Find every line containing "Javiers" in the records below and report the tally as a bare number.

Data provided:
::::::

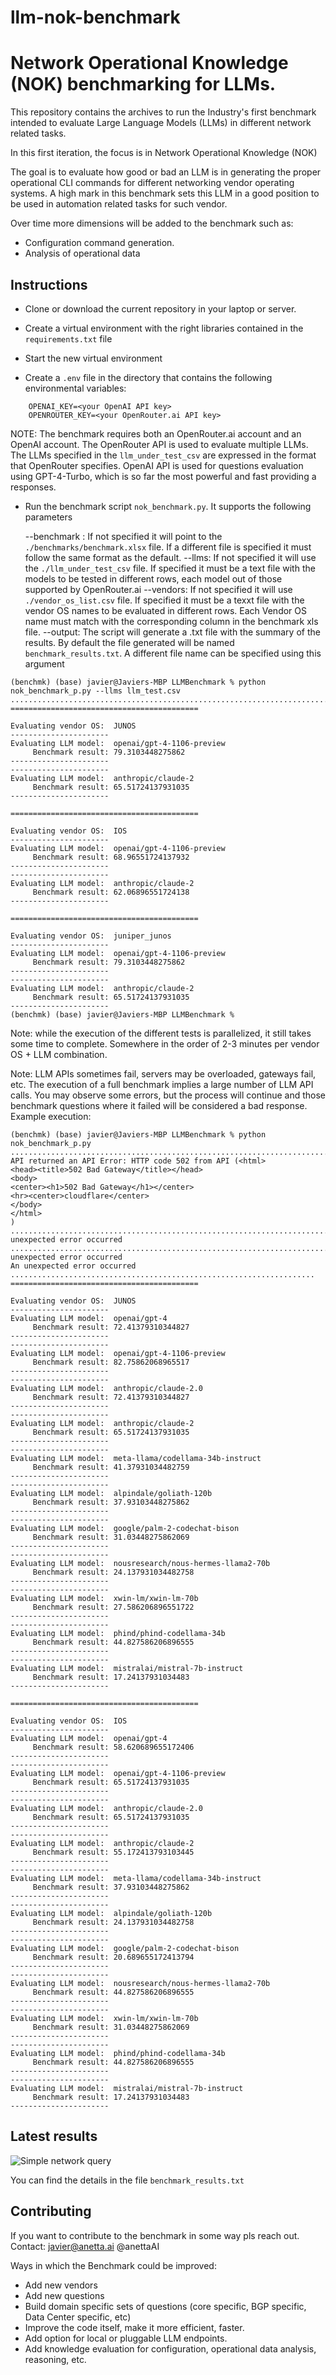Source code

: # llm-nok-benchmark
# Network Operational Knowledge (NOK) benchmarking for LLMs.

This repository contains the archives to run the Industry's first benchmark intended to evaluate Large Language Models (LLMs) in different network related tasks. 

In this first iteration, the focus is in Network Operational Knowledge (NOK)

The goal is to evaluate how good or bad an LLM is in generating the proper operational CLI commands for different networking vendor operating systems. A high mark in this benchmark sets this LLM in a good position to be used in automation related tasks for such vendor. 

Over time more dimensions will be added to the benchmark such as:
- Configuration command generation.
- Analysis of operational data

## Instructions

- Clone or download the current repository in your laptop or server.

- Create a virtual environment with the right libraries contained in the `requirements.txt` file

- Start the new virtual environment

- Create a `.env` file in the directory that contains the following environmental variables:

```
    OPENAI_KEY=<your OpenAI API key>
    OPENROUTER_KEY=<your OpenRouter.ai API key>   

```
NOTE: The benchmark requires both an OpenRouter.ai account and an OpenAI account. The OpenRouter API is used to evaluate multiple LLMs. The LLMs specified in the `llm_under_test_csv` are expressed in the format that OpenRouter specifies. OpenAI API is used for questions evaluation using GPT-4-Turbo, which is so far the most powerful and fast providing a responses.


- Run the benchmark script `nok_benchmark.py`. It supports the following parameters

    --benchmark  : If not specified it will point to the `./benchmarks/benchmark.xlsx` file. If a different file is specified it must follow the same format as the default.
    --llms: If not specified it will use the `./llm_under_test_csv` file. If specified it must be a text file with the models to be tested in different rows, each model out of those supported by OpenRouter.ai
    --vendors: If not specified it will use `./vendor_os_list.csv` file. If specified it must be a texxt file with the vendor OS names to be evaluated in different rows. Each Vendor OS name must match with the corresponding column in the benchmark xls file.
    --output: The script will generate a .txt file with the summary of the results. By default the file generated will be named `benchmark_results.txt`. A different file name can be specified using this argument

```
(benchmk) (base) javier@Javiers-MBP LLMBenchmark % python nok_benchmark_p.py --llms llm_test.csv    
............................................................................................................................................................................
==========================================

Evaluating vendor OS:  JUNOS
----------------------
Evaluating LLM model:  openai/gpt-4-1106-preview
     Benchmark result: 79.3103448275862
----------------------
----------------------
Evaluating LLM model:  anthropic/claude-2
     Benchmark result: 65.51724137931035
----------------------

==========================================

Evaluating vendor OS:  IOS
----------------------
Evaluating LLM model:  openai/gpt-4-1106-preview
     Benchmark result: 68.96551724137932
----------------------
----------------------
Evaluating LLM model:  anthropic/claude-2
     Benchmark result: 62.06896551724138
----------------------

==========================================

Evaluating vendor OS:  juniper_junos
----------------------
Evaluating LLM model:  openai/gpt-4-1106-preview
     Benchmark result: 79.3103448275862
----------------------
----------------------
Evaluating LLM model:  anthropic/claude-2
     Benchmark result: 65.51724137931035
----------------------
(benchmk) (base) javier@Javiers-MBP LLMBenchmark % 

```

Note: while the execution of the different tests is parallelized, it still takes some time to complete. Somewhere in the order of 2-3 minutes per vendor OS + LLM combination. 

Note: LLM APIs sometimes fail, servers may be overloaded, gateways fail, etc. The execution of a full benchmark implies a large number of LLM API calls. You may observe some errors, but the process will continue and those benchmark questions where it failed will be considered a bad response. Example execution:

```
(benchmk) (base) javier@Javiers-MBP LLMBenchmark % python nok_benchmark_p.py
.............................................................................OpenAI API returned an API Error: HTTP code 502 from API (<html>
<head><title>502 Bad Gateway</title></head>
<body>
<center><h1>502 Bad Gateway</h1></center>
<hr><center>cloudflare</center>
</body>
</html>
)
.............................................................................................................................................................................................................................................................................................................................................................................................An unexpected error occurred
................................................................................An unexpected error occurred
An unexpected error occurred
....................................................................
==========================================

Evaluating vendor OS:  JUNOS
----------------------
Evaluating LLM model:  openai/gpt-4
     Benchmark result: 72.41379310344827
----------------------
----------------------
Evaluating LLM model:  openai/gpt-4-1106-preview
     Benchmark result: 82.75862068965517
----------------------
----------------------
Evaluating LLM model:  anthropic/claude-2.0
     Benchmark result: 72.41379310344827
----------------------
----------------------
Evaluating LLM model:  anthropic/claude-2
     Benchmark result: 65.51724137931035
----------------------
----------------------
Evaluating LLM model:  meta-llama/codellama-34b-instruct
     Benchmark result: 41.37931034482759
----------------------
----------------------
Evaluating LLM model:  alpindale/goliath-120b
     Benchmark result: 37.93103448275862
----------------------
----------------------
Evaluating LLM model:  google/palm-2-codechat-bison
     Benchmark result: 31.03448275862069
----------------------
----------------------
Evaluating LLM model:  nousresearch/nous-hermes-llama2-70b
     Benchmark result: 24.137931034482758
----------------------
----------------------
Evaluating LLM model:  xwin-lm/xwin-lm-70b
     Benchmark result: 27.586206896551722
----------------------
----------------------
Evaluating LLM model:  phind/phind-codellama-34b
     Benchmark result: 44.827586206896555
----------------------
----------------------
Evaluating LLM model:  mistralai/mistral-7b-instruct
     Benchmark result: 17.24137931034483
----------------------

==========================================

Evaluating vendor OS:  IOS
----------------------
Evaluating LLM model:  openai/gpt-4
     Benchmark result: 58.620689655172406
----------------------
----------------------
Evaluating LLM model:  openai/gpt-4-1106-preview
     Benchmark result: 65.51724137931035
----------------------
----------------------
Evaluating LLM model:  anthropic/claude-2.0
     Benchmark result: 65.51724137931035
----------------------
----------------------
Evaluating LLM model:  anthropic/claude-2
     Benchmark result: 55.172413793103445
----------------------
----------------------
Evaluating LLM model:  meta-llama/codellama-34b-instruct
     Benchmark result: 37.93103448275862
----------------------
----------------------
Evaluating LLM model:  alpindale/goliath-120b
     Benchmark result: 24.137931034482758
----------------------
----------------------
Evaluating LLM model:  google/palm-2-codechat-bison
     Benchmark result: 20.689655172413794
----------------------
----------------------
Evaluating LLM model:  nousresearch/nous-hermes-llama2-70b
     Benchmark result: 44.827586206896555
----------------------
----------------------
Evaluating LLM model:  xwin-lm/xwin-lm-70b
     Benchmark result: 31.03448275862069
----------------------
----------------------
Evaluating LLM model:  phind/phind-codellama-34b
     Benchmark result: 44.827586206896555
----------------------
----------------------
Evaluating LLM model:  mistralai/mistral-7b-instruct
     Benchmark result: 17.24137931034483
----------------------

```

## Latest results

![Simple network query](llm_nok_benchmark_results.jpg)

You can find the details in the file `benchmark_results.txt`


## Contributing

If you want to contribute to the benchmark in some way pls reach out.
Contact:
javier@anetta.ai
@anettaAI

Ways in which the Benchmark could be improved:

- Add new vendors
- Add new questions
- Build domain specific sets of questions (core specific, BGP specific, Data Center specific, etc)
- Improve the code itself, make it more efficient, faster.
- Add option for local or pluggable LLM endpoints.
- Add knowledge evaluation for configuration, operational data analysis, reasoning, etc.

::::::

Solution for this task:
3